Amazing Kitchen Sink Cookies

Yield Makes 12-14 cookies 1x
Prep: 20 minutesCook: 12 minutesTotal: 30 minutes

Kitchen Sink Cookies filled to the brim with chocolate, pretzels, pecans and M&M candy.


  • 115 grams (1/2 cup or 1 stick) butter, room temperature
  • 90 grams (1/2 cup) brown sugar
  • 50 grams (1/4) caster sugar or granulated sugar
  • 1 teaspoon vanilla extract
  • 1 large egg
  • 1 egg yolk
  • 210 grams (1 and 1/2 cups) plain flour or all purpose flour
  • 1/2 teaspoon baking soda
  • Pinch of salt
  • 75 grams (1/2 cup) chocolate chips
  • 75 grams (1/2 cup) white chocolate, roughly chopped
  • 55 grams (1/2 cup) pecans, roughly chopped
  • 100 grams (1/2 cup) mini M&M’s
  • 30 grams (1/2 cup) pretzels, roughly chopped


  1. Preheat the oven to 180 C (350 F) standard / 160 C (320 F) fan-forced.

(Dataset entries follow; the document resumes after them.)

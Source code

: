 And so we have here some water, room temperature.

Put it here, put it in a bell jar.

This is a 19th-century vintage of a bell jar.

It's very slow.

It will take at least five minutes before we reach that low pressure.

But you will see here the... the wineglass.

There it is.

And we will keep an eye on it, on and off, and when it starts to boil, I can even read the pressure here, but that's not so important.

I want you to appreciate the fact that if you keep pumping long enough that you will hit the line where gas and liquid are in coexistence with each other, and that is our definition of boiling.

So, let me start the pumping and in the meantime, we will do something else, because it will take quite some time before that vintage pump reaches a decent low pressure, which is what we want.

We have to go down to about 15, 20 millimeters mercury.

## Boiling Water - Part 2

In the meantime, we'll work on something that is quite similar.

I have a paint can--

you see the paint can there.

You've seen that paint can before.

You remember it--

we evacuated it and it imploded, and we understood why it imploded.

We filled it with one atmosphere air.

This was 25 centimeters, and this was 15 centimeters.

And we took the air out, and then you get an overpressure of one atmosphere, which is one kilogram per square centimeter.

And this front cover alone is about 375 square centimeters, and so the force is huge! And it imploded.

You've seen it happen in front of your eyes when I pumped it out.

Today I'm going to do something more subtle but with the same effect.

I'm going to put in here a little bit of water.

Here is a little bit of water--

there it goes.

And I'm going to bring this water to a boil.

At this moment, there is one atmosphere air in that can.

Line two baking trays with baking paper.
  2. In a large mixing bowl, add butter and sugars and beat with an electric mixer for 2-3 minutes until creamy. Add vanilla, egg and egg yolk and beat briefly to combine, scraping down the sides of the bowl as needed.
  3. Sift in flour, baking soda and salt and mix briefly until a soft cookie dough forms. Add chocolate, pecans, M&M’s and pretzels and beat briefly just to incorporate all the mix-ins into the cookie dough.
  4. Roll the dough into balls, roughly 1.5 tablespoons each, using your hands and pop onto the prepared trays, leaving room for the cookies to spread out.
  5. Bake for approximately 11-12 minutes or until golden on the edges. Carefully transfer to a wire rack to cool completely.

Nutrition Information

Serving Size: 1 cookie Calories: 270 Sugar: 18.5 g Sodium: 128.7 mg Fat: 14.3 g Carbohydrates: 32.8 g Protein: 3.7 g Cholesterol: 45.7 mg
Nutrition information is a guide only.